Il reste quand même que le tour :
2. _Ce à quoi elle rêvait, c'était la Guadeloupe  _(sans à) est possible.
L'emploi de "à" est-il _emphatique_ ? Peut-être, je ne sais pas.


----------



## Chimel

Marie3933 said:


> Bien d’accord avec CapnPrep et Alacritas car si on remplace le pronom neutre _ce_ par un nom, on n’a plus affaire au tour emphatique « ce qui/ que/ dont/ à quoi…, c’est… » qui fait l’objet de ce fil.


_Le dessert que je préfère, c'est la mouse au chocolat_ n'est pas une tournure emphatique, alors?

J'ai du mal à voir la différence avec _Ce que je préfère, c'est la mousse au chocolat_.


----------



## Ra.Os

Bonjour,
J'ai vu cette phrase dans un exercice de grammaire : _Ce dont Marc a peur, ce n'est pas du baccalauréat, mais de l'examen du permis de conduire_. 
Ma question est que _du_ et _de l'_ sont obligatoires dans les deux autres propositions ? _Ce dont Marc a peur, ce n'est pas LE baccalauréat, mais L'examen du permis de conduire_ ne serait pas correct ? Donc dans ce cas, il faut garder la préposition _de_, parce que c'est _avoir peur de qqch_, ou bien on peut utiliser tout simplement l'article défini aussi ? Et sans "ce dont", on devrait dire par exemple _C'est du baccalauréat dont il a peur_ ou plutôt _C'est le baccalauréat dont il a peur_ ? 
Merci de votre aide !


----------



## OLN

Bonjour Ra.Os

La répétition de la préposition n'est pas du tout obligatoire. Les deux tournures (avec et sans _de_) s'emploient.

Extrait du _Bon usage _:


> Avec les tours _ce dont je me plains, c'est_ ..., c_e à quoi je m'intéresse, c'est.._., la tradition est de ne pas répéter la préposition après _c'est_, mais il y a, dans l'usage moderne, une forte tendance à la répéter ou à utiliser _dont_ (qui en quelque sorte inclut _de_).
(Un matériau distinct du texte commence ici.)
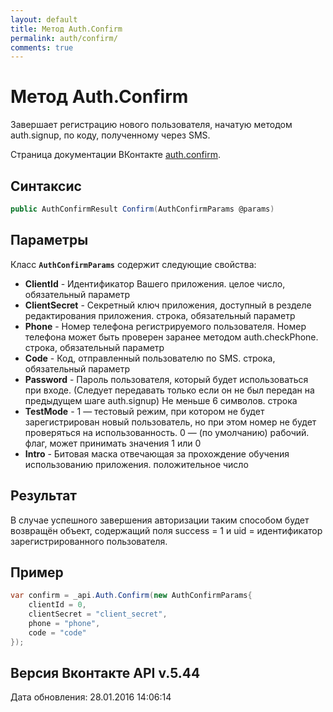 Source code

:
 ```yaml
---
layout: default
title: Метод Auth.Confirm
permalink: auth/confirm/
comments: true
---
```

# Метод Auth.Confirm
Завершает регистрацию нового пользователя, начатую методом auth.signup, по коду, полученному через SMS.

Страница документации ВКонтакте [auth.confirm](https://vk.com/dev/auth.confirm).

## Синтаксис
``` csharp
public AuthConfirmResult Confirm(AuthConfirmParams @params)
```

## Параметры
Класс **`AuthConfirmParams`** содержит следующие свойства:

+ **ClientId** - Идентификатор Вашего приложения. целое число, обязательный параметр
+ **ClientSecret** - Секретный ключ приложения, доступный в резделе редактирования приложения. строка, обязательный параметр
+ **Phone** - Номер телефона регистрируемого пользователя. Номер телефона может быть проверен заранее методом auth.checkPhone. строка, обязательный параметр
+ **Code** - Код, отправленный пользователю по SMS. строка, обязательный параметр
+ **Password** - Пароль пользователя, который будет использоваться при входе. (Следует передавать только если он не был передан на предыдущем шаге auth.signup) Не меньше 6 символов. строка
+ **TestMode** - 1 — тестовый режим, при котором не будет зарегистрирован новый пользователь, но при этом номер не будет проверяться на использованность. 0 — (по умолчанию) рабочий. флаг, может принимать значения 1 или 0
+ **Intro** - Битовая маска отвечающая за прохождение обучения использованию приложения. положительное число

## Результат
В случае успешного завершения авторизации таким способом будет возвращён объект, содержащий поля success = 1 и uid = идентификатор зарегистрированного пользователя.

## Пример
``` csharp
var confirm = _api.Auth.Confirm(new AuthConfirmParams{
	clientId = 0,
	clientSecret = "client_secret",
	phone = "phone",
	code = "code"
});
```

## Версия Вконтакте API v.5.44
Дата обновления: 28.01.2016 14:06:14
Je copie quelques exemples donnés :
• Sans répétition :
- Ce DONT je suis redevable à cette confession [...], c'est l'apaisement de notre conscience (MAURIAC) 
- Ce A quoi il faut toujours revenir, c'est l'organisation minutieuse du lendemain et la prévision (Ch. DU BOS)
• Avec répétition : 
- Ce DONT elle avait besoin, c'était *DE* ce mouvement autour d'elle (MAUROIS)
- Ce À quoi je parviens le plus difficilement à croire, c'est *À* ma propre réalité  (MAUROIS)
- Ce DONT j'étais surtout dépourvu, c'était *DES* moyens de manifester mes sentiments (DUHAMEL)


----------



## Terio

La tendance à la répétition est forte, en effet. Je n'oserais pas écrire comme Mauriac et de Du Bos.


----------



## Maître Capello

Moi c'est au contraire l'omission de la préposition qui spontanément me vient le plus souvent.  Mais je dois bien avouer que dans certains contextes, c'est la répétition que je trouve plus naturelle.


----------